▶ [The task]:
Nothing is to be altered; the data must be repeated exactly.

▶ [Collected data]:
=== Begin Enclosure ===

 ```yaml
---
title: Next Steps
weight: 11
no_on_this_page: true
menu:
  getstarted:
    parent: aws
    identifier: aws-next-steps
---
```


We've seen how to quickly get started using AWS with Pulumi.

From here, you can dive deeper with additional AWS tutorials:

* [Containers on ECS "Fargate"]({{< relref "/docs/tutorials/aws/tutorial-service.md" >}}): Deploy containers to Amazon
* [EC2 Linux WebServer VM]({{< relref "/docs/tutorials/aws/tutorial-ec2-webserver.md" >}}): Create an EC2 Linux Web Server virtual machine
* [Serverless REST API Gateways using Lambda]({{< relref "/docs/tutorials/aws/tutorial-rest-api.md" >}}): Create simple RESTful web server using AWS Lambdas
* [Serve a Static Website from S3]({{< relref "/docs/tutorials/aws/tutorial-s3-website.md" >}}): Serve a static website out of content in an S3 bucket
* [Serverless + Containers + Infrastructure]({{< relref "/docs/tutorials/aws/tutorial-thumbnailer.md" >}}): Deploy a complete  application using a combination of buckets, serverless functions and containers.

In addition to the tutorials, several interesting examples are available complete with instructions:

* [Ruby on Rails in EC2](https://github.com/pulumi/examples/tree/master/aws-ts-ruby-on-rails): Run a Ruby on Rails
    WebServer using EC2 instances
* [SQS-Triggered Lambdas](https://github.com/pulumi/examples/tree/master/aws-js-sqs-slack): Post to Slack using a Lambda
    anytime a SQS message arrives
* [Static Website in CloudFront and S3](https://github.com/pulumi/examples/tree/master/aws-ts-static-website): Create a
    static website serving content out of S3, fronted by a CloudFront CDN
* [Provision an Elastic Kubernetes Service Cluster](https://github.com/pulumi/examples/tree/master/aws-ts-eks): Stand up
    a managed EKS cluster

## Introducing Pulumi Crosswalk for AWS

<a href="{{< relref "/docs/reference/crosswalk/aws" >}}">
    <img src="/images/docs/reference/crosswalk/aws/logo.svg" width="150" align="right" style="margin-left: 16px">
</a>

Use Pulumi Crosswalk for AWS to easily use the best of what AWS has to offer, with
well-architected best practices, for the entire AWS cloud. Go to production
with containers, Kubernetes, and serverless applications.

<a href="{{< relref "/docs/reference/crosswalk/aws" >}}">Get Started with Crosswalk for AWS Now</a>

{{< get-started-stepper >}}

=== End Enclosure ===

▶ [Written solution]:
 ```yaml
---
title: Next Steps
weight: 11
no_on_this_page: true
menu:
  getstarted:
    parent: aws
    identifier: aws-next-steps
---
```


We've seen how to quickly get started using AWS with Pulumi.

From here, you can dive deeper with additional AWS tutorials:

* [Containers on ECS "Fargate"]({{< relref "/docs/tutorials/aws/tutorial-service.md" >}}): Deploy containers to Amazon
* [EC2 Linux WebServer VM]({{< relref "/docs/tutorials/aws/tutorial-ec2-webserver.md" >}}): Create an EC2 Linux Web Server virtual machine
* [Serverless REST API Gateways using Lambda]({{< relref "/docs/tutorials/aws/tutorial-rest-api.md" >}}): Create simple RESTful web server using AWS Lambdas
* [Serve a Static Website from S3]({{< relref "/docs/tutorials/aws/tutorial-s3-website.md" >}}): Serve a static website out of content in an S3 bucket
* [Serverless + Containers + Infrastructure]({{< relref "/docs/tutorials/aws/tutorial-thumbnailer.md" >}}): Deploy a complete  application using a combination of buckets, serverless functions and containers.

In addition to the tutorials, several interesting examples are available complete with instructions:

* [Ruby on Rails in EC2](https://github.com/pulumi/examples/tree/master/aws-ts-ruby-on-rails): Run a Ruby on Rails
    WebServer using EC2 instances
* [SQS-Triggered Lambdas](https://github.com/pulumi/examples/tree/master/aws-js-sqs-slack): Post to Slack using a Lambda
    anytime a SQS message arrives
* [Static Website in CloudFront and S3](https://github.com/pulumi/examples/tree/master/aws-ts-static-website): Create a
    static website serving content out of S3, fronted by a CloudFront CDN
* [Provision an Elastic Kubernetes Service Cluster](https://github.com/pulumi/examples/tree/master/aws-ts-eks): Stand up
    a managed EKS cluster

## Introducing Pulumi Crosswalk for AWS

<a href="{{< relref "/docs/reference/crosswalk/aws" >}}">
    <img src="/images/docs/reference/crosswalk/aws/logo.svg" width="150" align="right" style="margin-left: 16px">
</a>

Use Pulumi Crosswalk for AWS to easily use the best of what AWS has to offer, with
well-architected best practices, for the entire AWS cloud. Go to production
with containers, Kubernetes, and serverless applications.

<a href="{{< relref "/docs/reference/crosswalk/aws" >}}">Get Started with Crosswalk for AWS Now</a>

{{< get-started-stepper >}}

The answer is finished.